# Work task
Once the line containing "arrival to Galador." is found in the entries below, reproduce it and every line after it, stopping at and including the line containing "## Characters (PCs)"; reproduce nothing else, and keep each line exact.

# Source texts of formatted documents
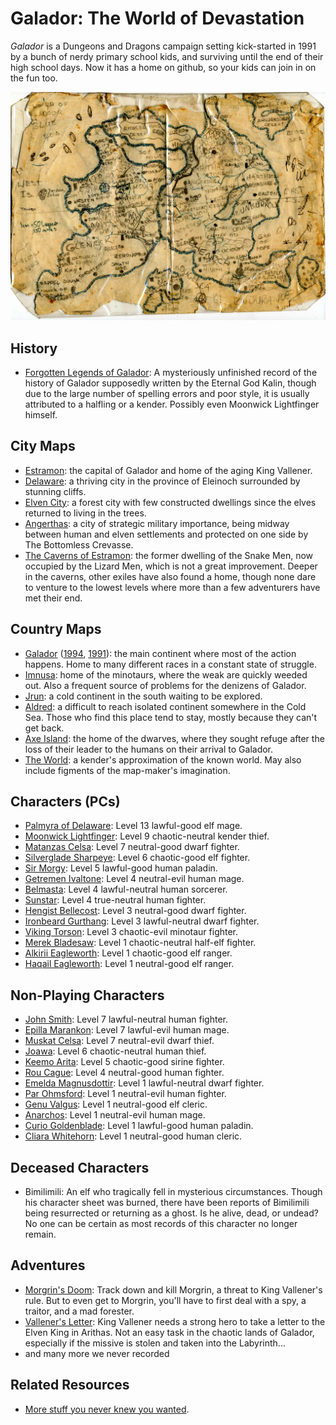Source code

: # Galador: The World of Devastation

*Galador* is a Dungeons and Dragons campaign setting kick-started in 1991 by a bunch of nerdy primary school kids, and surviving until the end of their high school days. Now it has a home on github, so your kids can join in on the fun too.

![Galador Map](maps/countries/galador.1991.jpg?raw=true)

## History

  * [Forgotten Legends of Galador](history/legends-of-galador.pdf?raw=true): A mysteriously unfinished record of the history of Galador supposedly written by the Eternal God Kalin, though due to the large number of spelling errors and poor style, it is usually attributed to a halfling or a kender. Possibly even Moonwick Lightfinger himself.

## City Maps

  * [Estramon](maps/cities/estramon.jpg?raw=true): the capital of Galador and home of the aging King Vallener.
  * [Delaware](maps/cities/delaware.jpg?raw=true): a thriving city in the province of Eleinoch surrounded by stunning cliffs.
  * [Elven City](maps/cities/elven-city.jpg?raw=true): a forest city with few constructed dwellings since the elves returned to living in the trees.
  * [Angerthas](maps/cities/angerthas.jpg?raw=true): a city of strategic military importance, being midway between human and elven settlements and protected on one side by The Bottomless Crevasse.
  * [The Caverns of Estramon](maps/cities/estramon-caverns.pdf?raw=true): the former dwelling of the Snake Men, now occupied by the Lizard Men, which is not a great improvement. Deeper in the caverns, other exiles have also found a home, though none dare to venture to the lowest levels where more than a few adventurers have met their end.

## Country Maps

  * [Galador](maps/countries/galador.1995.jpg?raw=true) ([1994](maps/countries/galador.1994.jpg?raw=true), [1991](maps/countries/galador.1991.jpg?raw=true)): the main continent where most of the action happens. Home to many different races in a constant state of struggle.
  * [Imnusa](maps/countries/imnusa.jpg?raw=true): home of the minotaurs, where the weak are quickly weeded out. Also a frequent source of problems for the denizens of Galador.
  * [Jrun](maps/countries/jrun.jpg?raw=true): a cold continent in the south waiting to be explored.
  * [Aldred](maps/countries/aldred.jpg?raw=true): a difficult to reach isolated continent somewhere in the Cold Sea. Those who find this place tend to stay, mostly because they can't get back.
  * [Axe Island](maps/countries/axe-island.jpg?raw=true): the home of the dwarves, where they sought refuge after the loss of their leader to the humans on their arrival to Galador.
  * [The World](maps/countries/world.jpg?raw=true): a kender's approximation of the known world. May also include figments of the map-maker's imagination.

## Characters (PCs)

  * [Palmyra of Delaware](characters/palmyra-of-delaware.pdf?raw=true): Level 13 lawful-good elf mage.
  * [Moonwick Lightfinger](characters/moonwick-lightfinger.pdf?raw=true): Level 9 chaotic-neutral kender thief.
  * [Matanzas Celsa](characters/matanzas-celsa.pdf?raw=true): Level 7 neutral-good dwarf fighter.
  * [Silverglade Sharpeye](characters/silverglade-sharpeye.pdf?raw=true): Level 6 chaotic-good elf fighter.
  * [Sir Morgy](characters/sir-morgy.pdf?raw=true): Level 5 lawful-good human paladin.
  * [Getremen Ivaltone](characters/getremen-ivaltone.pdf?raw=true): Level 4 neutral-evil human mage.
  * [Belmasta](characters/belmasta.pdf?raw=true): Level 4 lawful-neutral human sorcerer.
  * [Sunstar](characters/sunstar.pdf?raw=true): Level 4 true-neutral human fighter.
  * [Hengist Bellecost](characters/hengist-bellecost.pdf?raw=true): Level 3 neutral-good dwarf fighter.
  * [Ironbeard Gurthang](characters/ironbeard-gurthang.pdf?raw=true): Level 3 lawful-neutral dwarf fighter.
  * [Viking Torson](characters/viking-torson.pdf?raw=true): Level 3 chaotic-evil minotaur fighter.
  * [Merek Bladesaw](characters/merek-bladesaw.pdf?raw=true): Level 1 chaotic-neutral half-elf fighter.
  * [Alkirii Eagleworth](characters/alkirii-eagleworth.pdf?raw=true): Level 1 chaotic-good elf ranger.
  * [Haqail Eagleworth](characters/haqail-eagleworth.pdf?raw=true): Level 1 neutral-good elf ranger.

## Non-Playing Characters

  * [John Smith](characters/john-smith.pdf?raw=true): Level 7 lawful-neutral human fighter.
  * [Epilla Marankon](characters/epilla-marankon.pdf?raw=true): Level 7 lawful-evil human mage.
  * [Muskat Celsa](characters/muskat-celsa.pdf?raw=true): Level 7 neutral-evil dwarf thief.
  * [Joawa](characters/joawa.pdf?raw=true): Level 6 chaotic-neutral human thief.
  * [Keemo Arita](characters/keemo-arita.pdf?raw=true): Level 5 chaotic-good sirine fighter.
  * [Rou Cague](characters/rou-cague.pdf?raw=true): Level 4 neutral-good human fighter.
  * [Emelda Magnusdottir](characters/emelda-magnusdottir.pdf?raw=true): Level 1 lawful-neutral dwarf fighter.
  * [Par Ohmsford](characters/par-ohmsford.pdf?raw=true): Level 1 neutral-evil human fighter.
  * [Genu Valgus](characters/genu-valgus.pdf?raw=true): Level 1 neutral-good elf cleric.
  * [Anarchos](characters/anarchos.pdf?raw=true): Level 1 neutral-evil human mage.
  * [Curio Goldenblade](characters/curio-goldenblade.pdf?raw=true): Level 1 lawful-good human paladin.
  * [Cliara Whitehorn](characters/cliara-whitehorn.pdf?raw=true): Level 1 neutral-good human cleric.

## Deceased Characters

  * Bimilimili: An elf who tragically fell in mysterious circumstances. Though his character sheet was burned, there have been reports of Bimilimili being resurrected or returning as a ghost. Is he alive, dead, or undead? No one can be certain as most records of this character no longer remain.

## Adventures

  * [Morgrin's Doom](adventures/morgrins-doom.pdf?raw=true): Track down and kill Morgrin, a threat to King Vallener's rule. But to even get to Morgrin, you'll have to first deal with a spy, a traitor, and a mad forester.
  * [Vallener's Letter](adventures/valleners-letter.pdf?raw=true): King Vallener needs a strong hero to take a letter to the Elven King in Arithas. Not an easy task in the chaotic lands of Galador, especially if the missive is stolen and taken into the Labyrinth...
  * and many more we never recorded

## Related Resources

  * [More stuff you never knew you wanted](https://rogerkeays.com).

# Exercise answer
  * [Axe Island](maps/countries/axe-island.jpg?raw=true): the home of the dwarves, where they sought refuge after the loss of their leader to the humans on their arrival to Galador.
  * [The World](maps/countries/world.jpg?raw=true): a kender's approximation of the known world. May also include figments of the map-maker's imagination.

## Characters (PCs)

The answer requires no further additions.